From: Theodore Tso <tytso@mit.edu>
Subject: Re: Add a norecovery option to ext3/4?
Date: Mon, 9 Apr 2007 10:00:55 -0400
Message-ID: <20070409140055.GD18580@thunk.org>
References: <20070409000556.GA13980@implementation> <4619B202.3050601@redhat.com> <20070409033134.GB13980@implementation> <4619B60B.6030405@redhat.com>
Mime-Version: 1.0
Content-Type: text/plain; charset=us-ascii
Cc: Samuel Thibault <samuel.thibault@ens-lyon.org>,
	linux-ext4@vger.kernel.org, linux-kernel@vger.kernel.org
To: Eric Sandeen <sandeen@redhat.com>
Content-Disposition: inline
In-Reply-To: <4619B60B.6030405@redhat.com>
Sender: linux-ext4-owner@vger.kernel.org

On Sun, Apr 08, 2007 at 10:42:03PM -0500, Eric Sandeen wrote:
> Samuel Thibault wrote:
> 
> >>Hm, so the root cause there seems that the installer found 2 legs of a 
> >>mirror and mounted them independently, recovering them independently... 
> >>But why did that cause problems?
> >
> >Because that thrashed his data (or at least it didn't help to keep data
> >safe).

Actually, reading through the Debian bug report, there is no proof
that is what actually caused the data loss.  I certainly can't think
of any explanation for why that would have happened.  See the summary
from Steve Langasek::

>Checkpoint of the IRC discussion:
>
>- The submitter says that after reboot, the RAID was reported as out of
>  sync.
>- The logs show that the ext3 filesystem was automatically mounted rw for
>  journal recovery by the kernel driver.
>- There is no evidence in the logs that the RAID was ever assembled within
>  d-i, so it shouldn't be the case that the RAID superblocks were out of
>  sync as a result of d-i itself.
>- This leaves two possible reasons for the out-of-sync state of the RAID:
>  either mounting the individual partitions as ext3 filesystems somehow
>  overwrote the RAID superblock just the right way (unlikely since it would
>  require the ext3 driver to write past the end of the declared filesystem),
>  or the RAID superblocks were out of sync /before/ booting d-i.  The latter
>  is consistent with the fact that the ext3 driver had to do a journal
>  recovery, suggesting that both the ext3 fs and the RAID were not cleanly
>  shut down.
>- If mounting as ext3 overwrote the RAID superblock, that seems to be a
>  kernel bug, and we have no good explanation for how that would happen.
>- If the RAID was unclean before booting d-i, all bets are off as to the
>  state of the filesystem at the beginning of this journal recovery, and it
>  may be difficult to ever reproduce this bug.

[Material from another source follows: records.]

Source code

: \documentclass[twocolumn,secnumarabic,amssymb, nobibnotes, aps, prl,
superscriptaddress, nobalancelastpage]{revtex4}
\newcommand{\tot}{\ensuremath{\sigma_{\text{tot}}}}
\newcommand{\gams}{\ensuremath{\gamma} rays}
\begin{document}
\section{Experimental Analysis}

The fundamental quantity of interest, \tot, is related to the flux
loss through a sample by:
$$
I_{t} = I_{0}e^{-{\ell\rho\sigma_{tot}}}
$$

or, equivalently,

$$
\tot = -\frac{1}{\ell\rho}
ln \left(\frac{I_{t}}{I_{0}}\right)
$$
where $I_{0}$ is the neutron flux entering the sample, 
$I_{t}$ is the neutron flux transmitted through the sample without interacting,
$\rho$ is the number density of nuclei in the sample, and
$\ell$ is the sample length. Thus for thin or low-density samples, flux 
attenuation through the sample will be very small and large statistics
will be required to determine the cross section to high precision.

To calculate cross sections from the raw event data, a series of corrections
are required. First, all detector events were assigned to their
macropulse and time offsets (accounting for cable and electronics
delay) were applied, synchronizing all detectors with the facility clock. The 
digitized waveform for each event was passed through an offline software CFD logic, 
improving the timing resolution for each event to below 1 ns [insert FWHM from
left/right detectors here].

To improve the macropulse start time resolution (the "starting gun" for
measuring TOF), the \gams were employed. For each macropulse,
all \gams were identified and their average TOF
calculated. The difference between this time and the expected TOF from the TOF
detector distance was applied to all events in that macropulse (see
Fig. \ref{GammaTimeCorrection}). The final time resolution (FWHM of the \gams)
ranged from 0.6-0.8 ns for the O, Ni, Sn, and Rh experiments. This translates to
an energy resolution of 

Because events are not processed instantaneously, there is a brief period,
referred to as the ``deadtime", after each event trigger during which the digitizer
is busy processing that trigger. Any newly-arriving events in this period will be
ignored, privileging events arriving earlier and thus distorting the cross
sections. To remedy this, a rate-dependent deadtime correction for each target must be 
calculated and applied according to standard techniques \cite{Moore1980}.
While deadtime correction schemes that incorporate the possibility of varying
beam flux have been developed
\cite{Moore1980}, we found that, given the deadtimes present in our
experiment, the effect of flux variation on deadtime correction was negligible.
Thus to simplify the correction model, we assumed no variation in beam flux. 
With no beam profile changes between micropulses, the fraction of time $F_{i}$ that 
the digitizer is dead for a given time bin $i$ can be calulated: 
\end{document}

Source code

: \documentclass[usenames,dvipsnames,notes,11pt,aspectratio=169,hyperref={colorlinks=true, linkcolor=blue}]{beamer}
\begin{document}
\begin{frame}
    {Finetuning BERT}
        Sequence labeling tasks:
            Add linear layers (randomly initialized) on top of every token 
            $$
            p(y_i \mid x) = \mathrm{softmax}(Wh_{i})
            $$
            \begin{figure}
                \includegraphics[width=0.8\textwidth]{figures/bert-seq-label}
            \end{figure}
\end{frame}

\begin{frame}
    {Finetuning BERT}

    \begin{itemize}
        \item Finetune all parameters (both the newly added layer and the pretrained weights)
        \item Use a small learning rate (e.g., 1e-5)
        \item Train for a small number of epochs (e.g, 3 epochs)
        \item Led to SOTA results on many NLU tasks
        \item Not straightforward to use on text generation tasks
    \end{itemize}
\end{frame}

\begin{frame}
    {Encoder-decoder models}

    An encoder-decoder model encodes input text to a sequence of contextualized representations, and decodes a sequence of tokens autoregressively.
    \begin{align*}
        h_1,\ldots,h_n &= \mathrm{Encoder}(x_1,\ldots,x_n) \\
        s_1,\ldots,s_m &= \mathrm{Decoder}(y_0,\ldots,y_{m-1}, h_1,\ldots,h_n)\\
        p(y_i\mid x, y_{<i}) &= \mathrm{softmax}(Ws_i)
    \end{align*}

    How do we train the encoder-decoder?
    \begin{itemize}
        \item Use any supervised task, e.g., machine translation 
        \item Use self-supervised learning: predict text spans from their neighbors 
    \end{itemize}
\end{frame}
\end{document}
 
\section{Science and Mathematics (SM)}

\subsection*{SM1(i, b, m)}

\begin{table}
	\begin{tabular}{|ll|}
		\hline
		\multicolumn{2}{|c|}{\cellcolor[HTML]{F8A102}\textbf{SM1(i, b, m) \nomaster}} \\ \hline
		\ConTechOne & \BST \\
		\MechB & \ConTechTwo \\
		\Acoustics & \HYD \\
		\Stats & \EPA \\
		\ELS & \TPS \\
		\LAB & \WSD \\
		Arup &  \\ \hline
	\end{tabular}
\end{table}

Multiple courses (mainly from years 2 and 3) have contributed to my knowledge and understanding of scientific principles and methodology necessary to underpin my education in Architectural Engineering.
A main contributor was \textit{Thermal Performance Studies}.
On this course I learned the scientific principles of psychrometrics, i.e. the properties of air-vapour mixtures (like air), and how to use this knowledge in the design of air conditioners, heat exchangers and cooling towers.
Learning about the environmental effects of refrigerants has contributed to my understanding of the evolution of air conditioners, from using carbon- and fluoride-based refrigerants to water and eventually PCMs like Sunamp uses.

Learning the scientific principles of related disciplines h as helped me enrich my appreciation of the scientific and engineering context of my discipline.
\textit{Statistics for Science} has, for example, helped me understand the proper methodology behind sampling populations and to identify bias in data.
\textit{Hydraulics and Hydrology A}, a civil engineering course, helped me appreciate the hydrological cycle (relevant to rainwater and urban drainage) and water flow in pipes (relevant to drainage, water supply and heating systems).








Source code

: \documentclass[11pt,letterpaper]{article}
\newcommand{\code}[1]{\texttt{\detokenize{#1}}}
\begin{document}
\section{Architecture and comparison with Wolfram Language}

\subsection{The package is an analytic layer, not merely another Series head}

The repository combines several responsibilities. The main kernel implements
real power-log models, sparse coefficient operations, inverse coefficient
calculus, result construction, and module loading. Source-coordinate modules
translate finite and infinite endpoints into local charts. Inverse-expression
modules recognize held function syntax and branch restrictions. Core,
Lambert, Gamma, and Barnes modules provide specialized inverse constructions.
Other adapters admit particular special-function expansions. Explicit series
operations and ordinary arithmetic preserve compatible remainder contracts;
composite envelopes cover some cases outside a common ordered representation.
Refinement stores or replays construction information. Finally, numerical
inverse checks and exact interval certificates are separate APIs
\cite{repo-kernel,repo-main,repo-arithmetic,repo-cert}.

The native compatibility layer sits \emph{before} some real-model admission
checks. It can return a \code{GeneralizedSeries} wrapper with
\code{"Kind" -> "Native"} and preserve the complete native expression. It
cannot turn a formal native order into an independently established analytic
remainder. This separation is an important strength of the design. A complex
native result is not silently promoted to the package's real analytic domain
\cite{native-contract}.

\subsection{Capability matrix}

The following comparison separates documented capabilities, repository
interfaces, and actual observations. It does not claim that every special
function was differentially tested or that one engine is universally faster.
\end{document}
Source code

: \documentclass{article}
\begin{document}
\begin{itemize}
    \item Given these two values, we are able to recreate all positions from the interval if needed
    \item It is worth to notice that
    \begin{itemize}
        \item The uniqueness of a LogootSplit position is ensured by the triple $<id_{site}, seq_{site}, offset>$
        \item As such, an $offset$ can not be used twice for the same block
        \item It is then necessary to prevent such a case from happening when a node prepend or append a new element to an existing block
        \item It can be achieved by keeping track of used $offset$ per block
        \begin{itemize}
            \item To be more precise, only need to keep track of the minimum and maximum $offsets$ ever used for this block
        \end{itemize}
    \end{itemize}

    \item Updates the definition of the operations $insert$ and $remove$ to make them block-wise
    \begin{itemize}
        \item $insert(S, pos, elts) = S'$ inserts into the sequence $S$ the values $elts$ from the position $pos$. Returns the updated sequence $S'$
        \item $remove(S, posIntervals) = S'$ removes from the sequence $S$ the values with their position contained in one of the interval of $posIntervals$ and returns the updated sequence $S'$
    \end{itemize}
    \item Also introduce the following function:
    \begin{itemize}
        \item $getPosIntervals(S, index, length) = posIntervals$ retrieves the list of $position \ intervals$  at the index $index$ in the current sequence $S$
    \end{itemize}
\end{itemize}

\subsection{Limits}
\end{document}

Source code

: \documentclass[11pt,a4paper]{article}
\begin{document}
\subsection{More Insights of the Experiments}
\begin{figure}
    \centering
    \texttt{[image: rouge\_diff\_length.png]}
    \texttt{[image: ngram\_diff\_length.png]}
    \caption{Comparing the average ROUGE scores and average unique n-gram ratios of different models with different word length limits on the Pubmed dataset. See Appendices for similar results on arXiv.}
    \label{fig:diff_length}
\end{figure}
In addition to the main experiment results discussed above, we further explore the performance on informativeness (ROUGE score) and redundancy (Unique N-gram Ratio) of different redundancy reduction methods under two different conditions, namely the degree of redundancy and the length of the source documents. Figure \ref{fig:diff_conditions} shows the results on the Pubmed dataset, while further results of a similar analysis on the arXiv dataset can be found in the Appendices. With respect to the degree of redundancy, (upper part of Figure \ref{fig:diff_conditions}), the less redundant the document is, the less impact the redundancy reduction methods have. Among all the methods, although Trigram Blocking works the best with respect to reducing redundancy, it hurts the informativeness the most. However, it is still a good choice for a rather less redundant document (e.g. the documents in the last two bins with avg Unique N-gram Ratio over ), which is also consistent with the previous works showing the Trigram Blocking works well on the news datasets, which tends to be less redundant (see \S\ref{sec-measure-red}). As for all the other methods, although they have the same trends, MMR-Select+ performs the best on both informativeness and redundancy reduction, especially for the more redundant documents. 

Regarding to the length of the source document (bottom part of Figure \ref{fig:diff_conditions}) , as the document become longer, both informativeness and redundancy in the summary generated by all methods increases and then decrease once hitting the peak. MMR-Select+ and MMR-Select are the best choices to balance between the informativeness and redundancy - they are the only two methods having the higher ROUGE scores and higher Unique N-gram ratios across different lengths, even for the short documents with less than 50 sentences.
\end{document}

> The reason I suggest other options is because intentionally mounting a 
> corrupted FS may not really be the way you want to go... norecovery on 
> xfs at least is an option of last resort, not something to use by default.

This would also be true for ext3; I am extremely uncomfortable with
people thinking that a norecovery option is something that should be
routinely used by programs.  It's something that should only be used
by experts, who know what they are doing and who are willing to accept
the potential risks.

						- Ted